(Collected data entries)
-=-=-=-=-

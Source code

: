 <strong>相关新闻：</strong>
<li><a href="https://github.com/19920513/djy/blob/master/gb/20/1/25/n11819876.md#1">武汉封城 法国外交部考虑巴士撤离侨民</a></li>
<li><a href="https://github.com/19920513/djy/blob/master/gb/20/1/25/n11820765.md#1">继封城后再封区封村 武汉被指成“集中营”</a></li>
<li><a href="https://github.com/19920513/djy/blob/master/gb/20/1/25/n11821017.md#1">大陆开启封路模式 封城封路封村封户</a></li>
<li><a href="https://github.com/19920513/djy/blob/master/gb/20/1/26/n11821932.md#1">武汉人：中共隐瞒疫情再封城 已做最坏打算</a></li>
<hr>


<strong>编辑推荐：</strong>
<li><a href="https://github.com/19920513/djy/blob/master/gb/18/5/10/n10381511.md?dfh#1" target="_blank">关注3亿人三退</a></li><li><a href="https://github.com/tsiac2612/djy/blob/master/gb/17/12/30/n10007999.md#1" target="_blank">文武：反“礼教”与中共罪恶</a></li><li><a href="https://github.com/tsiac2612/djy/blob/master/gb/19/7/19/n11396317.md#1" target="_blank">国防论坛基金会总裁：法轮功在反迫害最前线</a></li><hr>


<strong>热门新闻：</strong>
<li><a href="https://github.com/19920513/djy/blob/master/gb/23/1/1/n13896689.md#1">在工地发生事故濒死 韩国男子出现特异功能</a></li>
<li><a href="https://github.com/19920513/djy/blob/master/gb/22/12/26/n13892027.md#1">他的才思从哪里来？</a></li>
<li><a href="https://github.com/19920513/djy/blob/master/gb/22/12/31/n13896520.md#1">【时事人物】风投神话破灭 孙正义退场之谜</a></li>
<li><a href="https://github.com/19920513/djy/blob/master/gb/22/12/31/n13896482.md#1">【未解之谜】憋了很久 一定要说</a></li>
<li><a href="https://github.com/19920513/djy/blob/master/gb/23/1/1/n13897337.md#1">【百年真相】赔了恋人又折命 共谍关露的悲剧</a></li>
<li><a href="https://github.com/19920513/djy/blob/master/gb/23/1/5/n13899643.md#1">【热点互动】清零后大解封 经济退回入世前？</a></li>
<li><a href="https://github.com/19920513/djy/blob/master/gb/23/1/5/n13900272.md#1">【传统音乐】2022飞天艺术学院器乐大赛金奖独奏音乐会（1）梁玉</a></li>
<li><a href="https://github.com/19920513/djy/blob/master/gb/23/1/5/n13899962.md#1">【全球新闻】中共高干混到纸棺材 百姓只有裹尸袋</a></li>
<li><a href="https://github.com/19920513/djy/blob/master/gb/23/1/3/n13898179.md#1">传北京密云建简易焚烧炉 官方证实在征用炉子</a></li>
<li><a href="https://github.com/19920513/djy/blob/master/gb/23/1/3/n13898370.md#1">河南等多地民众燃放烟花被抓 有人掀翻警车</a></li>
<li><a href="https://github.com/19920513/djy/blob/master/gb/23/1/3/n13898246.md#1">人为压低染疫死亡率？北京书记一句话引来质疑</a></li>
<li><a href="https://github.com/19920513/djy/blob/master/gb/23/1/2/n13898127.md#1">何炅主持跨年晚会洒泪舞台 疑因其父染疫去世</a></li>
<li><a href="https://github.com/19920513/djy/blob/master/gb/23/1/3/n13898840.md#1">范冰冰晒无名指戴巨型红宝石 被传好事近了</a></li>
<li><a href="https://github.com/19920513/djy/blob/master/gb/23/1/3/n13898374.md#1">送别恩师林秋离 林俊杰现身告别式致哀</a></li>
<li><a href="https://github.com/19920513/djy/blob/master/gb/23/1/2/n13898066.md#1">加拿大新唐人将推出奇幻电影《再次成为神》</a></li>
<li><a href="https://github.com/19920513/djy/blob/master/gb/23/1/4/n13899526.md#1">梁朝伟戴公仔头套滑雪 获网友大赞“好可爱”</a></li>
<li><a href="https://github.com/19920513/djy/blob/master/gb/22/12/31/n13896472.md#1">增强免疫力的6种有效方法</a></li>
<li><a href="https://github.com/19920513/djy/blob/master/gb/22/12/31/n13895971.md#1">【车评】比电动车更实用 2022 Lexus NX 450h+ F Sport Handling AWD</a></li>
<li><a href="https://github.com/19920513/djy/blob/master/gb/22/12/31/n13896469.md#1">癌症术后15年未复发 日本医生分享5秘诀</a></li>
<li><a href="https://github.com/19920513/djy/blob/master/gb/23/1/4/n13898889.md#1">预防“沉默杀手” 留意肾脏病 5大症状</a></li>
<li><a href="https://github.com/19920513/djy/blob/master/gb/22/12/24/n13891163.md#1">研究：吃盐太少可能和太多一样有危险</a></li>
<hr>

-=-=-=-=-

> _Task objective_: Once you have read the records above, write them out again exactly.

> _Solution_:
Source code

: <strong>相关新闻：</strong>
<li><a href="https://github.com/19920513/djy/blob/master/gb/20/1/25/n11819876.md#1">武汉封城 法国外交部考虑巴士撤离侨民</a></li>
<li><a href="https://github.com/19920513/djy/blob/master/gb/20/1/25/n11820765.md#1">继封城后再封区封村 武汉被指成“集中营”</a></li>
<li><a href="https://github.com/19920513/djy/blob/master/gb/20/1/25/n11821017.md#1">大陆开启封路模式 封城封路封村封户</a></li>
<li><a href="https://github.com/19920513/djy/blob/master/gb/20/1/26/n11821932.md#1">武汉人：中共隐瞒疫情再封城 已做最坏打算</a></li>
<hr>


<strong>编辑推荐：</strong>
<li><a href="https://github.com/19920513/djy/blob/master/gb/18/5/10/n10381511.md?dfh#1" target="_blank">关注3亿人三退</a></li><li><a href="https://github.com/tsiac2612/djy/blob/master/gb/17/12/30/n10007999.md#1" target="_blank">文武：反“礼教”与中共罪恶</a></li><li><a href="https://github.com/tsiac2612/djy/blob/master/gb/19/7/19/n11396317.md#1" target="_blank">国防论坛基金会总裁：法轮功在反迫害最前线</a></li><hr>


<strong>热门新闻：</strong>
<li><a href="https://github.com/19920513/djy/blob/master/gb/23/1/1/n13896689.md#1">在工地发生事故濒死 韩国男子出现特异功能</a></li>
<li><a href="https://github.com/19920513/djy/blob/master/gb/22/12/26/n13892027.md#1">他的才思从哪里来？</a></li>
<li><a href="https://github.com/19920513/djy/blob/master/gb/22/12/31/n13896520.md#1">【时事人物】风投神话破灭 孙正义退场之谜</a></li>
<li><a href="https://github.com/19920513/djy/blob/master/gb/22/12/31/n13896482.md#1">【未解之谜】憋了很久 一定要说</a></li>
<li><a href="https://github.com/19920513/djy/blob/master/gb/23/1/1/n13897337.md#1">【百年真相】赔了恋人又折命 共谍关露的悲剧</a></li>
<li><a href="https://github.com/19920513/djy/blob/master/gb/23/1/5/n13899643.md#1">【热点互动】清零后大解封 经济退回入世前？</a></li>
<li><a href="https://github.com/19920513/djy/blob/master/gb/23/1/5/n13900272.md#1">【传统音乐】2022飞天艺术学院器乐大赛金奖独奏音乐会（1）梁玉</a></li>
<li><a href="https://github.com/19920513/djy/blob/master/gb/23/1/5/n13899962.md#1">【全球新闻】中共高干混到纸棺材 百姓只有裹尸袋</a></li>
<li><a href="https://github.com/19920513/djy/blob/master/gb/23/1/3/n13898179.md#1">传北京密云建简易焚烧炉 官方证实在征用炉子</a></li>
<li><a href="https://github.com/19920513/djy/blob/master/gb/23/1/3/n13898370.md#1">河南等多地民众燃放烟花被抓 有人掀翻警车</a></li>
<li><a href="https://github.com/19920513/djy/blob/master/gb/23/1/3/n13898246.md#1">人为压低染疫死亡率？北京书记一句话引来质疑</a></li>
<li><a href="https://github.com/19920513/djy/blob/master/gb/23/1/2/n13898127.md#1">何炅主持跨年晚会洒泪舞台 疑因其父染疫去世</a></li>
<li><a href="https://github.com/19920513/djy/blob/master/gb/23/1/3/n13898840.md#1">范冰冰晒无名指戴巨型红宝石 被传好事近了</a></li>
<li><a href="https://github.com/19920513/djy/blob/master/gb/23/1/3/n13898374.md#1">送别恩师林秋离 林俊杰现身告别式致哀</a></li>
<li><a href="https://github.com/19920513/djy/blob/master/gb/23/1/2/n13898066.md#1">加拿大新唐人将推出奇幻电影《再次成为神》</a></li>
<li><a href="https://github.com/19920513/djy/blob/master/gb/23/1/4/n13899526.md#1">梁朝伟戴公仔头套滑雪 获网友大赞“好可爱”</a></li>
<li><a href="https://github.com/19920513/djy/blob/master/gb/22/12/31/n13896472.md#1">增强免疫力的6种有效方法</a></li>
<li><a href="https://github.com/19920513/djy/blob/master/gb/22/12/31/n13895971.md#1">【车评】比电动车更实用 2022 Lexus NX 450h+ F Sport Handling AWD</a></li>
<li><a href="https://github.com/19920513/djy/blob/master/gb/22/12/31/n13896469.md#1">癌症术后15年未复发 日本医生分享5秘诀</a></li>
<li><a href="https://github.com/19920513/djy/blob/master/gb/23/1/4/n13898889.md#1">预防“沉默杀手” 留意肾脏病 5大症状</a></li>
<li><a href="https://github.com/19920513/djy/blob/master/gb/22/12/24/n13891163.md#1">研究：吃盐太少可能和太多一样有危险</a></li>
<hr>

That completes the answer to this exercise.